Is America About to Dump the INF Treaty?

September 18, 2017 Topic: Security Blog Brand: The Buzz Tags: RussiaMilitaryTechnologyWorldU.S.INF TreatyNuclear Weapons

Is America About to Dump the INF Treaty?

Abrogating the INF treaty would be a victory for Russia, which could claim that it was Washington rather than Moscow that is undermining the arms control regime. 


A group of arms control experts is urging Senators to vote for an amendment to the fiscal year 2018 National Defense Authorization Act that would prohibit the Pentagon from developing a new ground launched cruise missile in contravention of the landmark Intermediate-Range Nuclear Forces (INF) treaty of 1987.

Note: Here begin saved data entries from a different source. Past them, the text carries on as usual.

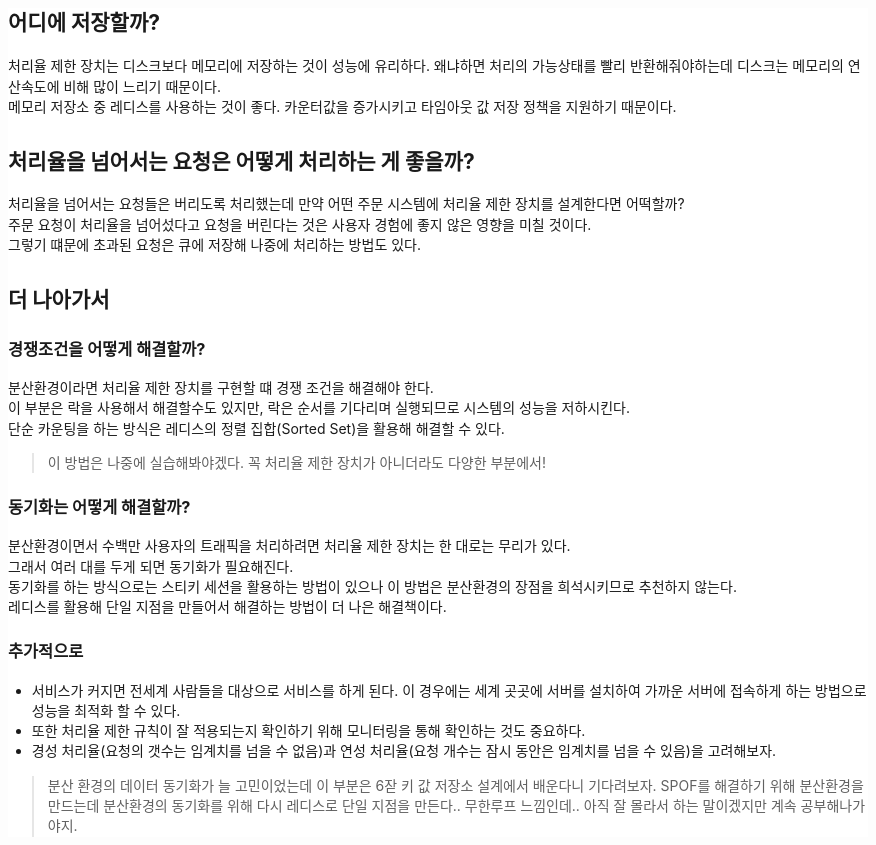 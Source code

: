 
## 어디에 저장할까?
처리율 제한 장치는 디스크보다 메모리에 저장하는 것이 성능에 유리하다. 왜냐하면 처리의 가능상태를 빨리 반환해줘야하는데 디스크는 메모리의 연산속도에 비해 많이 느리기 때문이다.  
메모리 저장소 중 레디스를 사용하는 것이 좋다. 카운터값을 증가시키고 타임아웃 값 저장 정책을 지원하기 때문이다.

## 처리율을 넘어서는 요청은 어떻게 처리하는 게 좋을까?
처리율을 넘어서는 요청들은 버리도록 처리했는데 만약 어떤 주문 시스템에 처리율 제한 장치를 설계한다면 어떡할까?  
주문 요청이 처리율을 넘어섰다고 요청을 버린다는 것은 사용자 경험에 좋지 않은 영향을 미칠 것이다.  
그렇기 떄문에 초과된 요청은 큐에 저장해 나중에 처리하는 방법도 있다.

## 더 나아가서

### 경쟁조건을 어떻게 해결할까?
분산환경이라면 처리율 제한 장치를 구현할 떄 경쟁 조건을 해결해야 한다.  
이 부분은 락을 사용해서 해결할수도 있지만, 락은 순서를 기다리며 실행되므로 시스템의 성능을 저하시킨다.  
단순 카운팅을 하는 방식은 레디스의 정렬 집합(Sorted Set)을 활용해 해결할 수 있다.  
> 이 방법은 나중에 실습해봐야겠다. 꼭 처리율 제한 장치가 아니더라도 다양한 부분에서!

### 동기화는 어떻게 해결할까?
분산환경이면서 수백만 사용자의 트래픽을 처리하려면 처리율 제한 장치는 한 대로는 무리가 있다.  
그래서 여러 대를 두게 되면 동기화가 필요해진다.  
동기화를 하는 방식으로는 스티키 세션을 활용하는 방법이 있으나 이 방법은 분산환경의 장점을 희석시키므로 추천하지 않는다.  
레디스를 활용해 단일 지점을 만들어서 해결하는 방법이 더 나은 해결책이다.

### 추가적으로
- 서비스가 커지면 전세계 사람들을 대상으로 서비스를 하게 된다. 이 경우에는 세계 곳곳에 서버를 설치하여 가까운 서버에 접속하게 하는 방법으로 성능을 최적화 할 수 있다.  
- 또한 처리율 제한 규칙이 잘 적용되는지 확인하기 위해 모니터링을 통해 확인하는 것도 중요하다.
- 경성 처리율(요청의 갯수는 임계치를 넘을 수 없음)과 연성 처리율(요청 개수는 잠시 동안은 임계치를 넘을 수 있음)을 고려해보자.

> 분산 환경의 데이터 동기화가 늘 고민이었는데 이 부분은 6잗 키 값 저장소 설계에서 배운다니 기다려보자.
> SPOF를 해결하기 위해 분산환경을 만드는데 분산환경의 동기화를 위해 다시 레디스로 단일 지점을 만든다.. 무한루프 느낌인데..
> 아직 잘 몰라서 하는 말이겠지만 계속 공부해나가야지.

“We write to urge you to co-sponsor and support amendment number 984 filed by Senators Elizabeth Warren (D-MA) and Mike Lee (R-UT) to revise section 1635 of the fiscal year 2018 National Defense Authorization Act to prohibit the use of funds to begin development of a new, ground-launched cruise missile (GLCM) until the Secretary of Defense submits a report on the rationale for and implications of such a weapon,” reads the letter, which was signed by more than a dozen arms control advocates and former U.S. government officials on Sept. 13.


The arms control advocates argue that developing an American GLCM would destroy the INF, which many scholars such as former U.S. Ambassador to the Soviet Union under President Ronald Reagan argue marked the true end of the Cold War.

“The fiscal 2018 National Defense Authorization bill before the Senate proposes to authorize $65 million for the Pentagon to begin development of a new GLCM with a range up to 5,500 km that is prohibited by the 1987 Intermediate-Range Nuclear Forces Treaty (INF), which is under strain due to Russia’s testing and deployment of a noncompliant ground-based cruise missile system,” the letter states.

“Rather than helping to repair and preserve the INF Treaty as proponents claim, the pursuit of a new, INF-noncompliant nuclear weapons delivery system would accelerate its demise.”

Abrogating the INF treaty would be a victory for Russia, which could claim that it was Washington rather than Moscow that is undermining the arms control regime. Developing a new GLCM is unnecessary because both the United States and Russia have air and sea launched nuclear weapons that can operate at similar ranges as intermediate range ground-based weapon.

“Such a move is militarily unnecessary, would provide a propaganda bonanza for Russian President Vladimir Putin, increase the risks of destabilizing nuclear competition, and further alienate allies in Europe already unsettled by President Trump’s uncertain commitment to their security,” the letter states.

“Although proponents argue that the INF Treaty does not prohibit research or development, going down this road sets the stage for Washington to violate the agreement and would take the focus off Russia’s own INF violation. Russia could respond by publicly repudiating the treaty and deploying large numbers of noncompliant missiles without any constraints.”

Instead, the arms control experts suggest that the United States must work to reinforce the INF treaty.

“The United States should seek to preserve and strengthen the existing bilateral arms control architecture, including the INF Treaty and the 2010 New Strategic Arms Reduction Treaty,” the letter states.

“These agreements constrain Russia’s nuclear forces and provide stability, predictability and transparency. Their value has only increased as the overall U.S.-Russia relationship has deteriorated. Russia’s violation of the INF Treaty is a serious matter. But a tit-for- tat response—developing our own new nuclear-armed missile—won’t make us safer and will only make the problem worse.”

Among the letter’s signatories is former White House advisor Matthew Bunn, former assistant secretary of state Thomas Countryman, Brig. Gen. Gregory G. Govan, a former Director, On-Site Inspection Agency, Catherine Kelleher, a former U.S. Deputy Assistant Secretary of Defense for Russia, Ukraine and Eurasia, Amb. Steven Pifer, a former Deputy Assistant Secretary of State in the Bureau of European and Eurasian Affairs, Greg Thielmann, a member of the U.S. delegation at the opening round of the INF negotiations, Andrew C. Weber, a former Assistant Secretary of Defense and Jon Wofsthal, a former Special Assistant to the President and Senior Director for Arms Control and Nonproliferation among several others.